Detecting if angle is more than 180 degrees
I'm working on a problem that the professor assigned, and I'm having a problem looking for a way to detect if the angle between 3 points is more than 180 degrees, e.g:
I want to detect if alpha is more than 180 degrees. Anyways, my professor has a code that solves the problem, but he has a function called zcross, but I don't exactly know how it works. Could anyone tell me?
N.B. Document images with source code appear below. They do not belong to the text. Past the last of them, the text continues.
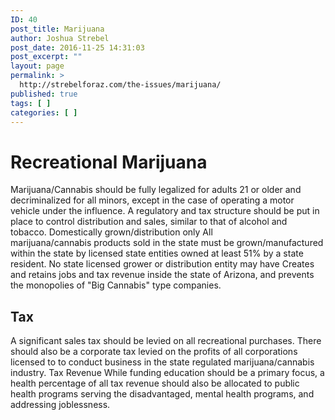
 ```yaml
---
ID: 40
post_title: Marijuana
author: Joshua Strebel
post_date: 2016-11-25 14:31:03
post_excerpt: ""
layout: page
permalink: >
  http://strebelforaz.com/the-issues/marijuana/
published: true
tags: [ ]
categories: [ ]
---
```


<h1>Recreational Marijuana</h1>
Marijuana/Cannabis should be fully legalized for adults 21 or older and decriminalized for all minors, except in the case of operating a motor vehicle under the influence. A regulatory and tax structure should be put in place to control distribution and sales, similar to that of alcohol and tobacco. Domestically grown/distribution only All marijuana/cannabis products sold in the state must be grown/manufactured within the state by licensed state entities owned at least 51% by a state resident. No state licensed grower or distribution entity may have Creates and retains jobs and tax revenue inside the state of Arizona, and prevents the monopolies of "Big Cannabis" type companies.

<h2>Tax</h2>
A significant sales tax should be levied on all recreational purchases. There should also be a corporate tax levied on the profits of all corporations licensed to to conduct business in the state regulated marijuana/cannabis industry. 

</h2>Tax Revenue</h2>
While funding education should be a primary focus, a health percentage of all tax revenue should also be allocated to public health programs serving the disadvantaged, mental health programs, and addressing joblessness.
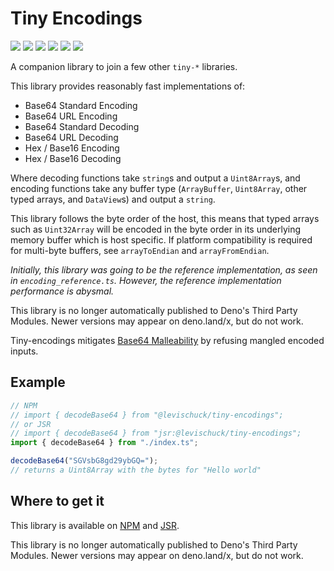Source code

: # Tiny Encodings

[![](https://img.shields.io/github/actions/workflow/status/levischuck/tiny-encodings/build.yml?branch=main&style=flat-square)](https://github.com/LeviSchuck/tiny-encodings/actions)
[![](https://img.shields.io/codecov/c/gh/levischuck/tiny-encodings?style=flat-square)](https://codecov.io/gh/levischuck/tiny-encodings)
[![](https://img.shields.io/github/v/tag/levischuck/tiny-encodings?label=npm&logo=npm&style=flat-square)](https://www.npmjs.com/package/@levischuck/tiny-encodings)
[![](https://img.shields.io/jsr/v/%40levischuck/tiny-encodings?style=flat-square&logo=jsr&label=JSR)](https://jsr.io/@levischuck/tiny-encodings)
[![](https://img.shields.io/github/license/levischuck/tiny-encodings?style=flat-square)](https://github.com/LeviSchuck/tiny-encodings/blob/main/LICENSE.txt)
![](https://img.shields.io/bundlephobia/min/%40levischuck/tiny-encodings)

A companion library to join a few other `tiny-*` libraries.

This library provides reasonably fast implementations of:

- Base64 Standard Encoding
- Base64 URL Encoding
- Base64 Standard Decoding
- Base64 URL Decoding
- Hex / Base16 Encoding
- Hex / Base16 Decoding

Where decoding functions take `string`s and output a `Uint8Array`s, and encoding
functions take any buffer type (`ArrayBuffer`, `Uint8Array`, other typed arrays,
and `DataView`s) and output a `string`.

This library follows the byte order of the host, this means that typed arrays
such as `Uint32Array` will be encoded in the byte order in its underlying memory
buffer which is host specific. If platform compatibility is required for
multi-byte buffers, see `arrayToEndian` and `arrayFromEndian`.

_Initially, this library was going to be the reference implementation, as seen
in `encoding_reference.ts`. However, the reference implementation performance is
abysmal._

This library is no longer automatically published to Deno's Third Party Modules.
Newer versions may appear on deno.land/x, but do not work.

Tiny-encodings mitigates [Base64 Malleability](https://eprint.iacr.org/2022/361)
by refusing mangled encoded inputs.

## Example

```ts
// NPM
// import { decodeBase64 } from "@levischuck/tiny-encodings";
// or JSR
// import { decodeBase64 } from "jsr:@levischuck/tiny-encodings";
import { decodeBase64 } from "./index.ts";

decodeBase64("SGVsbG8gd29ybGQ=");
// returns a Uint8Array with the bytes for "Hello world"
```

## Where to get it

This library is available on
[NPM](https://www.npmjs.com/package/@levischuck/tiny-encodings) and
[JSR](https://jsr.io/@levischuck/tiny-encodings).

This library is no longer automatically published to Deno's Third Party Modules.
Newer versions may appear on deno.land/x, but do not work.
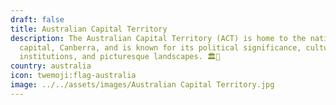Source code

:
 ```yaml
---
draft: false
title: Australian Capital Territory
description: The Australian Capital Territory (ACT) is home to the nation's
  capital, Canberra, and is known for its political significance, cultural
  institutions, and picturesque landscapes. 🏛️🌳
country: australia
icon: twemoji:flag-australia
image: ../../assets/images/Australian Capital Territory.jpg
---
```

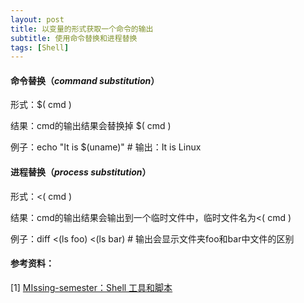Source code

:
 ```yaml
---
layout: post
title: 以变量的形式获取一个命令的输出
subtitle: 使用命令替换和进程替换
tags: [Shell]
---
```


#### 命令替换（*command substitution*）

形式：$( cmd )

结果：cmd的输出结果会替换掉 $( cmd )

例子：echo "It is $(uname)" # 输出：It is Linux



#### 进程替换（*process substitution*）

形式：<( cmd )

结果：cmd的输出结果会输出到一个临时文件中，临时文件名为<( cmd )

例子：diff <(ls foo) <(ls bar) # 输出会显示文件夹foo和bar中文件的区别



#### 参考资料：

[1] [MIssing-semester：Shell 工具和脚本](https://missing-semester-cn.github.io/2020/shell-tools/)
His code is here:
#include <fstream.h>
#include <math.h>
#include <stdlib.h>
struct point {
double x;
double y;
double angle;
};
struct vector {
double i;
double j;
};
point P[10000];
int hull[10000];
int
zcross (vector * u, vector * v)
{
double p = u->i * v->j - v->i * u->j;
if (p > 0)
return 1;
if (p < 0)
return -1;
return 0;
}
int
cmpP (const void *a, const void *b)
{
if (((point *) a)->angle < ((point *) b)->angle)
return -1;
if (((point *) a)->angle > ((point *) b)->angle)
return 1;
return 0;
}
void
main ()
{
int N, i, hullstart, hullend, a, b;
double midx, midy, length;
vector v1, v2;
ifstream fin ("fc.in");
fin >> N;
midx = 0, midy = 0;
for (i = 0; i < N; i++) {
fin >> P[i].x >> P[i].y;
midx += P[i].x;
midy += P[i].y;
}
fin.close ();
midx = (double) midx / N;
midy = (double) midy / N;
for (i = 0; i < N; i++)
P[i].angle = atan2 (P[i].y - midy, P[i].x - midx);
qsort (P, N, sizeof (P[0]), cmpP);
hull[0] = 0;
hull[1] = 1;
hullend = 2;
for (i = 2; i < N - 1; i++) {
while (hullend > 1) {
v1.i = P[hull[hullend - 2]].x - P[hull[hullend - 1]].x;
v1.j = P[hull[hullend - 2]].y - P[hull[hullend - 1]].y;
v2.i = P[i].x - P[hull[hullend - 1]].x;
v2.j = P[i].y - P[hull[hullend - 1]].y;
if (zcross (&v1, &v2) < 0)
break;
hullend--;
}
hull[hullend] = i;
hullend++;
}
while (hullend > 1) {
v1.i = P[hull[hullend - 2]].x - P[hull[hullend - 1]].x;
v1.j = P[hull[hullend - 2]].y - P[hull[hullend - 1]].y;
v2.i = P[i].x - P[hull[hullend - 1]].x;
v2.j = P[i].y - P[hull[hullend - 1]].y;
if (zcross (&v1, &v2) < 0)
break;
hullend--;
}
hull[hullend] = i;
hullstart = 0;
while (true) {
v1.i = P[hull[hullend - 1]].x - P[hull[hullend]].x;
v1.j = P[hull[hullend - 1]].y - P[hull[hullend]].y;
v2.i = P[hull[hullstart]].x - P[hull[hullend]].x;
v2.j = P[hull[hullstart]].y - P[hull[hullend]].y;
if (hullend - hullstart > 1 && zcross (&v1, &v2) >= 0) {
hullend--;
continue;
}
v1.i = P[hull[hullend]].x - P[hull[hullstart]].x;
v1.j = P[hull[hullend]].y - P[hull[hullstart]].y;
v2.i = P[hull[hullstart + 1]].x - P[hull[hullstart]].x;
v2.j = P[hull[hullstart + 1]].y - P[hull[hullstart]].y;
if (hullend - hullstart > 1 && zcross (&v1, &v2) >= 0) {
hullstart++;
continue;
}
break;
}
length = 0;
for (i = hullstart; i <= hullend; i++) {
a = hull[i];
if (i == hullend)
b = hull[hullstart];
else
b = hull[i + 1];
length += sqrt ((P[a].x - P[b].x) * (P[a].x - P[b].x) + (P[a].y - P[b].y) * (P[a].y - P[b].y));
}
ofstream fout ("fc.out");
fout.setf (ios: :fixed);
fout.precision (2);
fout << length << '\n';
fout.close ();
}
Answer
First, we know that if sin(a) is negative, then the angle is more than 180 degrees.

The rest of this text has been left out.